Precisamos discutir segurança pública: O que o caso do Espírito Santo tem a nos ensinar?

A paralisação da polícia militar no estado do Espírito Santo serviu para apresentar um debate que precisa ser feito urgentemente: qual modelo de segurança a população precisa?

Este artigo pretende utilizar as problemáticas surgidas nesse cenário de caos para repensar algumas das alternativas para a questão da segurança pública e as alternativas para que a classe trabalhadora não seja mais refém dos tantos tipos de violência. Nesse debate, o tema desmilitarização da PM tem surgido como uma alternativa para o problema, dessa forma também iremos pensar suas vantagens e limites.

A paralisação da PM do Espírito Santo

A polícia do estado do Espírito Santo ficou mais de três semanas trabalhando com metade de seu efetivo. O motivo da paralisação foi o atraso no pagamento dos policiais, atraso nos benefícios e por melhores condições de trabalho. Na prática, essas reivindicações estavam sendo expostas e defendidas pelas esposas e familiares do militares, que acamparam na porta dos batalhões e impediam a saída das viaturas e dos policiais. Esse método de “greve” buscava impedir que os policiais não fossem culpabilizados e punidos pelos crimes de motim e deserção, tendo em vista que a lei militar não permite greves.

Na primeira semana de paralisação, onde 100% do efetivo de policiais (9.500) parou, foram registradas mais de 127 mortes, centenas de roubos de carros e inúmeros casos de lojas invadidas e saqueadas. O cenário foi caótico e a população ficou temerosa de até mesmo sair às ruas. Atualmente, cerca de um terço dos agentes ainda não retornaram às suas funções, por esse motivo o Estado dispõe de 3.450 militares das forças armadas atuando como polícia nas ruas, até que se normalize a situação.  Até o momento,  2.851 policiais já respondem por  “dano a sociedade ou a corporação”.

Os noticiários não paravam de falar sobre o assunto, inclusive houve também ameaças de paralisação da corporação no Rio de Janeiro, contudo, ninguém aponta uma saída definitiva para a barbárie que está em curso.

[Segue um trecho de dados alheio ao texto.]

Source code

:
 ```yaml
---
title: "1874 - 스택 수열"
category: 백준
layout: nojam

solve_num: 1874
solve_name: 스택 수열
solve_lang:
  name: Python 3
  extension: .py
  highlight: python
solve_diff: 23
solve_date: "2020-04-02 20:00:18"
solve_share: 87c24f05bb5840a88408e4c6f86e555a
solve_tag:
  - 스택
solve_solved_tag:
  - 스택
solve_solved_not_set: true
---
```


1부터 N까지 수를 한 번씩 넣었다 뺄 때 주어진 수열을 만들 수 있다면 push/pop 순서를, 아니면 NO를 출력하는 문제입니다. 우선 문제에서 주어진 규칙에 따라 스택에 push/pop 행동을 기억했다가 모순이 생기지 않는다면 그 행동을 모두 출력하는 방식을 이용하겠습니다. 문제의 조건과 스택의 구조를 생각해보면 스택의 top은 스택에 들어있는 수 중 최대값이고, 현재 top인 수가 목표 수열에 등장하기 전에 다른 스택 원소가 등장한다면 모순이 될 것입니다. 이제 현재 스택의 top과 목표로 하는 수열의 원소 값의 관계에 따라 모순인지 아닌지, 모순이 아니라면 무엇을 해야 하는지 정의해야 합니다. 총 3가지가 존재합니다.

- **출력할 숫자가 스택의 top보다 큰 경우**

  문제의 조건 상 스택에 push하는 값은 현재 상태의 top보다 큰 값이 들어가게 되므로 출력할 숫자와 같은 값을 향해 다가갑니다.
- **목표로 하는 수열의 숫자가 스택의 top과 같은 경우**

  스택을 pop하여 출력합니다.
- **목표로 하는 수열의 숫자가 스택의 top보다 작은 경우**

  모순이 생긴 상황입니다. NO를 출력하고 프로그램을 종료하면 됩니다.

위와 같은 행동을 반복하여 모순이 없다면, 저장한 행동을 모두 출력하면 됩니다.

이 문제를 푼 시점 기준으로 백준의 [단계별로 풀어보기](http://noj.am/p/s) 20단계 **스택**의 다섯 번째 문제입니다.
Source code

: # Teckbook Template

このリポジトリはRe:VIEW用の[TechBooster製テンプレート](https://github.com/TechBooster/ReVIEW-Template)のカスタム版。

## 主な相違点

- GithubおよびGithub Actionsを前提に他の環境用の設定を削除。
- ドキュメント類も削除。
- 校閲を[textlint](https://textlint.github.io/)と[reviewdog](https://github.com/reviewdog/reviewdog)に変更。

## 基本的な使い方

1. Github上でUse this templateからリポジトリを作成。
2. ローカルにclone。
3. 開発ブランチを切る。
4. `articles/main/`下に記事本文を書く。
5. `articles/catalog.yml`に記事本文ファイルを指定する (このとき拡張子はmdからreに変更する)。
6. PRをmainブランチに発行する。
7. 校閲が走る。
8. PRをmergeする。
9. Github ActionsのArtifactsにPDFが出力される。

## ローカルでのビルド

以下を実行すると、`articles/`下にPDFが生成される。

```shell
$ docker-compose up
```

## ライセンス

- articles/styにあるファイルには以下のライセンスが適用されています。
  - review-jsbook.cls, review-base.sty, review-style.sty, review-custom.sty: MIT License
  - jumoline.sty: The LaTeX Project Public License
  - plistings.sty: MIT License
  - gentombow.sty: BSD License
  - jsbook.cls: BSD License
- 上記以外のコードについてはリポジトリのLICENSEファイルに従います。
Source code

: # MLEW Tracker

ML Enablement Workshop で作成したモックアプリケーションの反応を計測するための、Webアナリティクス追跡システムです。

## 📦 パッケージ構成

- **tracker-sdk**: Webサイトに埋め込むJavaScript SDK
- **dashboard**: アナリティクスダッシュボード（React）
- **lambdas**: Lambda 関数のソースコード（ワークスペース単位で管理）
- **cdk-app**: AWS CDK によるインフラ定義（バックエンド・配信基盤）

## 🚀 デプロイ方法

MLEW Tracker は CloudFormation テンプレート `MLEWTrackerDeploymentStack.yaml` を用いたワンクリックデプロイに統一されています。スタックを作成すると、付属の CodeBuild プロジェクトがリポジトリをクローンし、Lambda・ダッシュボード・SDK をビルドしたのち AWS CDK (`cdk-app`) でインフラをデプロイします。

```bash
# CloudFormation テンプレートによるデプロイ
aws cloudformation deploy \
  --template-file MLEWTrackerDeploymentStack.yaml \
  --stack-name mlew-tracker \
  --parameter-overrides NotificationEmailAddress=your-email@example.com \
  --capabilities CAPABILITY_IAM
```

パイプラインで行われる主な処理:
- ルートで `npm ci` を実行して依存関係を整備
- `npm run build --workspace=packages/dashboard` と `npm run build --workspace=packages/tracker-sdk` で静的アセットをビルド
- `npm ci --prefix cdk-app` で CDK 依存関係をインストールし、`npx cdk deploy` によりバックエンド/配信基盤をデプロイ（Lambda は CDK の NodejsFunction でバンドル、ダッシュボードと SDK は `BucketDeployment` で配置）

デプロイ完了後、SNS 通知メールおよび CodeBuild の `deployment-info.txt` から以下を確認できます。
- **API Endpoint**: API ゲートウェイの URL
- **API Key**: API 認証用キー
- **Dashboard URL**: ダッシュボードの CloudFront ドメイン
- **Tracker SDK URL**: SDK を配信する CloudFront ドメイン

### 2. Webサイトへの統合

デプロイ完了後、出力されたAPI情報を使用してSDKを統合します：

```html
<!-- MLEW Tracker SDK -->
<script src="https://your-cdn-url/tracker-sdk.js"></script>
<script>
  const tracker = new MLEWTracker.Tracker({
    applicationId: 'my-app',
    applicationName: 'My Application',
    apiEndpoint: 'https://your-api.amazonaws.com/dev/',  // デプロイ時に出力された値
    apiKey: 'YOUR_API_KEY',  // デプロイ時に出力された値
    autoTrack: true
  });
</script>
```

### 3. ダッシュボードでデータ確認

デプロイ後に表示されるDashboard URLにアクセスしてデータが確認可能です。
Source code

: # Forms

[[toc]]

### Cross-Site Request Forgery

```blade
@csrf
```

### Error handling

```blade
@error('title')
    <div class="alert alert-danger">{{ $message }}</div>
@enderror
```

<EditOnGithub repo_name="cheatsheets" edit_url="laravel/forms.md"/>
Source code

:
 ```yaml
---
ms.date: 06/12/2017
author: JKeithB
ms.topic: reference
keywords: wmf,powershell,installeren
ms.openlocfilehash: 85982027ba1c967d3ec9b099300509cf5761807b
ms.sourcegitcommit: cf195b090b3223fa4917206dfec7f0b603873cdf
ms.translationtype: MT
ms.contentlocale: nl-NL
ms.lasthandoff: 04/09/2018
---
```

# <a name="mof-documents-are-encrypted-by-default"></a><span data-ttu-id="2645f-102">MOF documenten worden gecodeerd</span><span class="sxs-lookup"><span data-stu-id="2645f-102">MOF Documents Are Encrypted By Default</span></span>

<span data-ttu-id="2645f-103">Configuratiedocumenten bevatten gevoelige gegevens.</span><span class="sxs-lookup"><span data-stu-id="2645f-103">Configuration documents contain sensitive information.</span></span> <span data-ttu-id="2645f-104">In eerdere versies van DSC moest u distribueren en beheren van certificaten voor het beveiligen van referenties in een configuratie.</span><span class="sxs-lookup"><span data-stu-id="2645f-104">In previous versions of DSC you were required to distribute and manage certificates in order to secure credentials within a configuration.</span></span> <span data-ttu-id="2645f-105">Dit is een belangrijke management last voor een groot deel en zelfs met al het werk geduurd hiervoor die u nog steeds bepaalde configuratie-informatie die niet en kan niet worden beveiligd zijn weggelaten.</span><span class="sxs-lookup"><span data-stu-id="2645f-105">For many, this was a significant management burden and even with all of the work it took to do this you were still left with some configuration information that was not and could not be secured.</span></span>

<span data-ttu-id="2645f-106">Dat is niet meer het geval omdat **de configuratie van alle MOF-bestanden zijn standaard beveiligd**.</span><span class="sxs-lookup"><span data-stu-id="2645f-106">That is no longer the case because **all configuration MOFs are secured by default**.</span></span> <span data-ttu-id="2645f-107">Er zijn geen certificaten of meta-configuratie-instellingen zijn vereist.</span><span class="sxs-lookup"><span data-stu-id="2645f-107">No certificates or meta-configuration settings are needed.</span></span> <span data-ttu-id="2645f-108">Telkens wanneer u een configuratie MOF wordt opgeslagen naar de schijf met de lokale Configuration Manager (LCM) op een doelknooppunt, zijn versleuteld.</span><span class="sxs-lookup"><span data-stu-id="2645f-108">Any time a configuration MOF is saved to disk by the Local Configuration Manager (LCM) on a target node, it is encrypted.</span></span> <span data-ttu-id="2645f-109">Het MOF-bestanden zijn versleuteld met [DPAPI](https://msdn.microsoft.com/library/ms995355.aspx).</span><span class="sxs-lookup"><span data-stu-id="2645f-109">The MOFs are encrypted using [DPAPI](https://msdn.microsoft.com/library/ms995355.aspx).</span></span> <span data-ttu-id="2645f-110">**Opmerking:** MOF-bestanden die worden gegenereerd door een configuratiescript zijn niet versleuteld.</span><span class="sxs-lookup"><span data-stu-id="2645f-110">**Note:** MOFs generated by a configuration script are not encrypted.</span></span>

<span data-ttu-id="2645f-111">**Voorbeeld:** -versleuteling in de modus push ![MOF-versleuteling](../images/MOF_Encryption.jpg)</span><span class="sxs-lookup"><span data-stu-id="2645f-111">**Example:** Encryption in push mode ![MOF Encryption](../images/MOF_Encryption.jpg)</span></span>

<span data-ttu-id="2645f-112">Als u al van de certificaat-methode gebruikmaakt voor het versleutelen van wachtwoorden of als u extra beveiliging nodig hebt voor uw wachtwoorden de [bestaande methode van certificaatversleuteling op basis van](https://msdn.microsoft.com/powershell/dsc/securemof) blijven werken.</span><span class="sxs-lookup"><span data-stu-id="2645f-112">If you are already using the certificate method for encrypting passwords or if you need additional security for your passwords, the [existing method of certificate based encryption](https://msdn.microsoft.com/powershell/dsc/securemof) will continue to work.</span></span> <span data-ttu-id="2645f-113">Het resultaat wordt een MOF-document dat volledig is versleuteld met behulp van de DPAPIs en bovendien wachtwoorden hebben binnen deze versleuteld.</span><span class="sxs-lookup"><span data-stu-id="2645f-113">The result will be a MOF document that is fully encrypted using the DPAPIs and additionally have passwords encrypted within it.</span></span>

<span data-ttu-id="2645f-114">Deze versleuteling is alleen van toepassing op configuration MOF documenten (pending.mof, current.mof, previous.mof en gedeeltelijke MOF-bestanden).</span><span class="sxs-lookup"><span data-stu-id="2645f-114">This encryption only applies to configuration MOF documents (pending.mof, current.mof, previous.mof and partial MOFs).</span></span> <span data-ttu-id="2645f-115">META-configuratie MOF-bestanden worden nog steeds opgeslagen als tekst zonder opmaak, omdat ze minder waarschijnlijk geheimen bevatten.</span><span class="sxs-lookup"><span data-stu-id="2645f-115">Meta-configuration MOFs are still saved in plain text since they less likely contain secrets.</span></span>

O prefeito da cidade e as lideranças apenas pediam para que os policiais voltassem ao trabalho, afirmando que eles estavam fazendo o possível para regularizar os salários e benefícios. Contudo, a crise política e econômica que assola o país não permite qualquer tipo de certeza sobre o futuro desses e outros servidores públicos.

Muitas dessas reportagens jogavam a população contra a polícia e seus familiares, culpando-os pelo cenário de filme apocalíptico em que se encontrou o Estado. Houve inclusive ações da própria população contra as esposas dos policiais, no sentido de impedi-las de bloquear as saídas.

Uma luta justa?

O debate sobre o direito dos policiais é um assunto extremamente complexo. De um lado, nós, marxistas, defendemos o direito de todas as pessoas que exercem um serviço legal de receber seus salários e direitos, por outro lado é muito importante dizer que a polícia não é um servidor público idêntico aos demais. A função da instituição polícia é, em síntese, defender os interesses da classe dominante contra as classes dominadas, dessa forma, a polícia cumpre seu papel de “braço armado do Estado”, como explica Lênin.

Como defender essa instituição, que tem supostamente a função de servir a população, mas que, na prática, tem ações que se voltam contra a própria população? É preciso muita atenção para discutir esse assunto, sem cair em extremos que em nada contribuem para sua resolução.

Para os marxistas, o primeiro princípio é que não devemos materializar nos agentes (policiais) as críticas que temos contra a instituição (Polícia). Ou seja, defendemos que cada policial precisa receber seus salários e direitos trabalhistas, nenhuma família merece passar necessidades, em virtude da omissão do Estado burguês.

Por outro lado, não temos qualquer ilusão no Estado, e muito menos em sua Polícia. Na prática, abominamos todas táticas de repressão e violência que esta polícia usa contra a classe trabalhadora, seja através de seu racismo que mata milhares todos os anos nas favelas, seja sua truculência contra trabalhadores e jovens que vão às ruas lutar por mais direitos. Inclusive, muitos dos crimes que ocorreram no Estado do Espírito Santo foram atribuídos aos próprios policiais, o saldo dos assassinatos, em especial.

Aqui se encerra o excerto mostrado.